I am friendly with Cosmo's parents, Fran and Jay Landesman, a fascinating American couple who settled in Islington some 30 years ago. With breathtaking hypocrisy, she frequently condemned them for their unconventional marriage and often refused to speak to Jay, even though they gave her and their son the hospitality of their house before they could afford a place of their own. I remember several occasions during 1995 and early 1996 when Fran, who adores her only grandchild, was very upset because Julie always threatened to withhold Jack when she had taken umbrage over something. I was appalled that she could use him as a weapon to force her parents-in-law to toe the line, but nothing is sacred when it comes to getting her own way. An out-of-control control freak, and cruel with it: this is one sick woman.
Now topping the scales at a whopping 15 stone, she claims it is deliberate, in order to be taken more seriously. Plus, being so "beautiful" was a burden. I have never heard such a load of bollocks. No woman likes to be overweight, and Julie falls into the obese category. It is demoralising, one of the major causes of depression and she should know that her size is a health risk.
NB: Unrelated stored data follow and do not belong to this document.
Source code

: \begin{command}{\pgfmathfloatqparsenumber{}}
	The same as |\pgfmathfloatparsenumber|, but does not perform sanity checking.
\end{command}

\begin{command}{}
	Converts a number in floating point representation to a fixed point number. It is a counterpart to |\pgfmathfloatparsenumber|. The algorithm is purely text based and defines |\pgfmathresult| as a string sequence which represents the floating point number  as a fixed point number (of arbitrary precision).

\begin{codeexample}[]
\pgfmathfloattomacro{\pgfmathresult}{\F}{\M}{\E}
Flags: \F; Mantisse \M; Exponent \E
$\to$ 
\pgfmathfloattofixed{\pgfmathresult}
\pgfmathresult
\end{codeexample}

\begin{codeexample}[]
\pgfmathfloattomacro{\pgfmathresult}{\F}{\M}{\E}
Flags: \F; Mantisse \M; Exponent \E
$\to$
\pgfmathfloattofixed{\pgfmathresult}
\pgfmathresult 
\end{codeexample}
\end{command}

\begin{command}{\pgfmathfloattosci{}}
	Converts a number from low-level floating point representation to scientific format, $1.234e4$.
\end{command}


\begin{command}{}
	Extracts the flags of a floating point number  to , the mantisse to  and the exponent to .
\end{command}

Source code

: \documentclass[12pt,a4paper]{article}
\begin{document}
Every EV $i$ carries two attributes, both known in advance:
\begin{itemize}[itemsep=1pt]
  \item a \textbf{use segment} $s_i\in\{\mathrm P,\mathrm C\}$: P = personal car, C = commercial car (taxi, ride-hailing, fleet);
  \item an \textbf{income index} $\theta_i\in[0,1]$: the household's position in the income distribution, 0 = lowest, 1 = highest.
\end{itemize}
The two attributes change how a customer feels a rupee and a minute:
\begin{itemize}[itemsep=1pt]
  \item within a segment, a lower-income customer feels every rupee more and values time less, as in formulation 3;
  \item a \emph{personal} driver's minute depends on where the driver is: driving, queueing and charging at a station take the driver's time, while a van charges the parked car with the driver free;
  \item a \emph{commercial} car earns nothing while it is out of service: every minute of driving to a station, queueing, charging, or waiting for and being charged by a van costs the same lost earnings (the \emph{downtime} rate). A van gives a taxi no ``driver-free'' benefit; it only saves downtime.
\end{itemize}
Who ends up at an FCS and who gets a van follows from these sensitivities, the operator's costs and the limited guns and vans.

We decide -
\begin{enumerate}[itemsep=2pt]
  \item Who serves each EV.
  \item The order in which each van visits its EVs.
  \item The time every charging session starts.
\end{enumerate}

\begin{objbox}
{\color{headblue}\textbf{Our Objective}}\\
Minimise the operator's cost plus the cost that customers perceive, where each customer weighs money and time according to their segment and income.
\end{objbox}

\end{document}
Hard to believe that this is the woman who previously confessed to a family member: "I would rather get terminal cancer than gain weight." I once asked what her problem was, to be told: "Julie is addicted to cheese. She eats pounds of it while she's reading Freddie Ayer."
The embarrassing revelations about her 25-year-old toy boy who services her "five times a night" sound suspiciously like she is approaching a mid-life crisis. Why does she feel the need to prove to Joe Public that she is still attractive and desirable? Then there is the fulsome praise for Cosmo and Charlotte keeping their traps shut, but it is hardly surprising since they have a lot to be grateful to her for, both earning journalistic recognition after they bedded her.
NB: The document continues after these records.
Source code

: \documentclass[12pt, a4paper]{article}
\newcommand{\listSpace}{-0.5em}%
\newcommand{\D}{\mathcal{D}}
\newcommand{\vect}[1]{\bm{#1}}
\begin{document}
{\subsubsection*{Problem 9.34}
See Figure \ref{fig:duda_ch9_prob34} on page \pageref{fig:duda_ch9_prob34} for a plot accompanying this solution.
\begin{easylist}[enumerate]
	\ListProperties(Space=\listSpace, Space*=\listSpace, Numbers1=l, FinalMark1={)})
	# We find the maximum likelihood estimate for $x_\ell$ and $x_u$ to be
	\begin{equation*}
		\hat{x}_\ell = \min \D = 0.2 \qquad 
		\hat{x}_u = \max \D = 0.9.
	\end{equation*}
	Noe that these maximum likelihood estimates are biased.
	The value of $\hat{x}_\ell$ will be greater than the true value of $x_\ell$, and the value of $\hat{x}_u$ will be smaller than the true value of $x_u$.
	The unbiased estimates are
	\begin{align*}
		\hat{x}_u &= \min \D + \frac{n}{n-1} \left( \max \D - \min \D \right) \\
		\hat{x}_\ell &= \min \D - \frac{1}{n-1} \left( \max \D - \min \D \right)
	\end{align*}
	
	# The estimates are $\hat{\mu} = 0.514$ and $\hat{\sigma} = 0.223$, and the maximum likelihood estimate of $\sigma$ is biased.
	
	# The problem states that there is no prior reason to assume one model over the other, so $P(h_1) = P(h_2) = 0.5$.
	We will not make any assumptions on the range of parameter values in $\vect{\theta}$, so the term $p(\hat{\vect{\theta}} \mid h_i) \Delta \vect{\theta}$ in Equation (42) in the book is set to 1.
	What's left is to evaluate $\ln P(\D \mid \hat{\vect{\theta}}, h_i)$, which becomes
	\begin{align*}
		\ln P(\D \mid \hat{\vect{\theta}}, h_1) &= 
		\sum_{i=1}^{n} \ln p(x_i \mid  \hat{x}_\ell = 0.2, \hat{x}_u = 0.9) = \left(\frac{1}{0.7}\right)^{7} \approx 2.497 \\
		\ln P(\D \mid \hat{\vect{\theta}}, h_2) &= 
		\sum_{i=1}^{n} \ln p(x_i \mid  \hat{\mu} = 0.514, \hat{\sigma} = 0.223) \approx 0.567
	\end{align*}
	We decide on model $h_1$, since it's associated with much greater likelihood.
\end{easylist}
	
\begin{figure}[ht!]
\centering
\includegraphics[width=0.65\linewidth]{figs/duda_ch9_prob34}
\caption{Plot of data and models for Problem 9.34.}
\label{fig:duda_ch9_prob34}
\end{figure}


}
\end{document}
Finally we come to the matter of her voice. Mine has dropped a bit now, but Julie's has remained stuck somewhere around 1968. It is universally accepted that people with high voices - the result of breathing from the chest - are suppressing their emotions, often rage, which are seated in the stomach. Adults with child-like voices are usually suffering from arrested emotional development.
Poor Julie, she is in such turmoil. Somebody please help her. It is harrowing to witness such a public display of pain and self loathing. She may be a difficult woman to like, but I fear for her.
What next? Is it the noose or the couch? More of the same, I suspect. It is always the most intelligent who are resistant to therapy as they can always come up with brilliantly plausible reasons why it won't work. But Julie should try it. She can talk about her favourite subject and maybe find that there is a rather nice, if insecure, person buried beneath all those layers of fat and camouflage. Either that or it's a year's subscription to Slimming.